_TASK REQUIREMENTS_:
From the line below that contains "RT0028 | Performance" to the line that contains "StopSession method was", repeat every line exactly, both ends included, and nothing else.

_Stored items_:

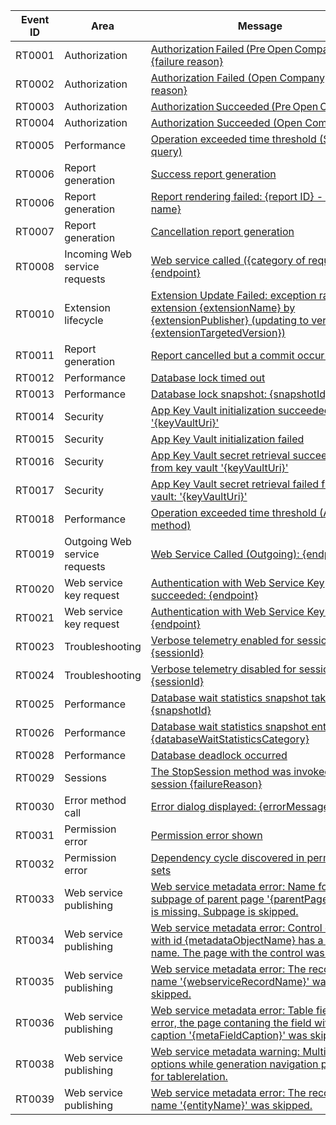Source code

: | Event ID | Area | Message |
|----------|-------------|-----------------|
| RT0001 | Authorization| [Authorization Failed (Pre Open Company): {failure reason}](../administration/telemetry-authorization-trace.md#authorizationfailedpreopencompany) |
| RT0002 | Authorization| [Authorization Failed (Open Company): {failure reason}](../administration/telemetry-authorization-trace.md#authorization-failed-open-company) |
| RT0003 | Authorization| [Authorization Succeeded (Pre Open Company)](../administration/telemetry-authorization-trace.md#authorizationsucceededpreopencompany) | 
| RT0004 | Authorization| [Authorization Succeeded (Open Company)](../administration/telemetry-authorization-trace.md#authorization-succeeded-open-company) |
| RT0005 | Performance | [Operation exceeded time threshold (SQL query)](../administration/telemetry-long-running-sql-query-trace.md) |
| RT0006 | Report generation | [Success report generation](../administration/telemetry-reports-trace.md#successful-report-generation) |
| RT0006 | Report generation | [Report rendering failed: {report ID} - {report name}](../administration/telemetry-reports-trace.md#failed-report-generation) |
| RT0007 | Report generation | [Cancellation report generation](../administration/telemetry-reports-trace.md#cancellation-report-generation) | 
| RT0008 | Incoming Web service requests | [Web service called ({category of request}): {endpoint}](../administration/telemetry-webservices-trace.md) |
|RT0010|Extension lifecycle|[Extension Update Failed: exception raised in extension {extensionName} by {extensionPublisher} (updating to version {extensionTargetedVersion})](../administration/telemetry-extension-update-trace.md#extension-update-failed-exception-raised-in-extension) |
| RT0011 | Report generation | [Report cancelled but a commit occurred](../administration/telemetry-reports-trace.md#commit) | 
| RT0012 | Performance | [Database lock timed out](../administration/telemetry-database-locks-trace.md#database-lock-timed-out) | 
| RT0013 | Performance | [Database lock snapshot: {snapshotId}](../administration/telemetry-database-locks-trace.md#database-lock-snapshot) |
| RT0014 | Security | [App Key Vault initialization succeeded: '{keyVaultUri}'](../administration/telemetry-extension-key-vault-trace.md#initializedsuccess) |
| RT0015 | Security | [App Key Vault initialization failed](../administration/telemetry-extension-key-vault-trace.md#initializedfailed) |
| RT0016 | Security | [App Key Vault secret retrieval succeeded from key vault '{keyVaultUri}'](../administration/telemetry-extension-key-vault-trace.md#retrievedsuccess) |
| RT0017 | Security | [App Key Vault secret retrieval failed from key vault: '{keyVaultUri}'](../administration/telemetry-extension-key-vault-trace.md#retrievedfailed) |
| RT0018 | Performance | [Operation exceeded time threshold (AL method)](../administration/telemetry-al-method-trace.md) |
| RT0019 | Outgoing Web service requests  | [Web Service Called (Outgoing): {endpoint}](../administration/telemetry-webservices-outgoing-trace.md) |
| RT0020 | Web service key request| [Authentication with Web Service Key succeeded: {endpoint}](../administration/telemetry-webservices-access-key-trace.md#succeeded) |
| RT0021 | Web service key request| [Authentication with Web Service Key failed: {endpoint}](../administration/telemetry-webservices-access-key-trace.md#failed) |
|RT0023|Troubleshooting|[Verbose telemetry enabled for session: {sessionId}](../administration/telemetry-verbose-logging-trace.md#enabled)|
|RT0024|Troubleshooting|[Verbose telemetry disabled for session: {sessionId}](../administration/telemetry-verbose-logging-trace.md#enabled)|
| RT0025 | Performance | [Database wait statistics snapshot taken: {snapshotId}](../administration/telemetry-database-wait-statistics-trace.md#waitstatstaken) | 
| RT0026 | Performance | [Database wait statistics snapshot entry: {databaseWaitStatisticsCategory}](../administration/telemetry-database-wait-statistics-trace.md#waitstatsentry) | 
| RT0028 | Performance | [Database deadlock occurred](../administration/telemetry-database-deadlocks-trace.md#database-deadlock-occurred) |
|RT0029|Sessions|[The StopSession method was invoked on session {failureReason}](../administration/telemetry-stop-session-trace.md) |
| RT0030 | Error method call| [Error dialog displayed: {errorMessage}](../administration/telemetry-error-method-trace.md) | 
| RT0031 | Permission error| [Permission error shown](../administration/telemetry-permission-error-trace.md) | 
|RT0032|Permission error| [Dependency cycle discovered in permission sets](../administration/telemetry-permission-dependency-cycle-trace.md) |
|RT0033|Web service publishing| [Web service metadata error: Name for subpage of parent page '{parentPageName}' is missing. Subpage is skipped.](../administration/telemetry-webservices-publish-failure-trace.md#web-service-metadata-error-name-for-subpage-of-parent-page-parentpagename-is-missing-subpage-is-skipped) |
|RT0034|Web service publishing| [Web service metadata error: Control element with id {metadataObjectName} has a missing name. The page with the control was skipped.](../administration/telemetry-webservices-publish-failure-trace.md#web-service-metadata-error-control-element-with-id-metadataobjectname-has-a-missing-name-the-page-with-the-control-was-skipped) |
|RT0035|Web service publishing| [Web service metadata error: The record with name '{webserviceRecordName}' was skipped.](../administration/telemetry-webservices-publish-failure-trace.md#web-service-metadata-error-the-record-with-name-webservicerecordname-was-skipped) |
|RT0036|Web service publishing| [Web service metadata error: Table field name error, the page contaning the field with caption '{metaFieldCaption}' was skipped.](../administration/telemetry-webservices-publish-failure-trace.md#web-service-metadata-error-table-field-name-error-the-page-containing-the-field-with-caption-metafieldcaption-was-skipped) |
|RT0038|Web service publishing| [Web service metadata warning: Multiple options while generation navigation property for tablerelation.](../administration/telemetry-webservices-publish-failure-trace.md#web-service-metadata-warning-multiple-options-while-generation-navigation-property-for-tablerelation) |
|RT0039|Web service publishing| [Web service metadata error: The record with name '{entityName}' was skipped.](../administration/telemetry-webservices-publish-failure-trace.md#web-service-metadata-error-the-record-with-name-entityname-was-skipped) |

_SOLUTION_:
| RT0028 | Performance | [Database deadlock occurred](../administration/telemetry-database-deadlocks-trace.md#database-deadlock-occurred) |
|RT0029|Sessions|[The StopSession method was invoked on session {failureReason}](../administration/telemetry-stop-session-trace.md) |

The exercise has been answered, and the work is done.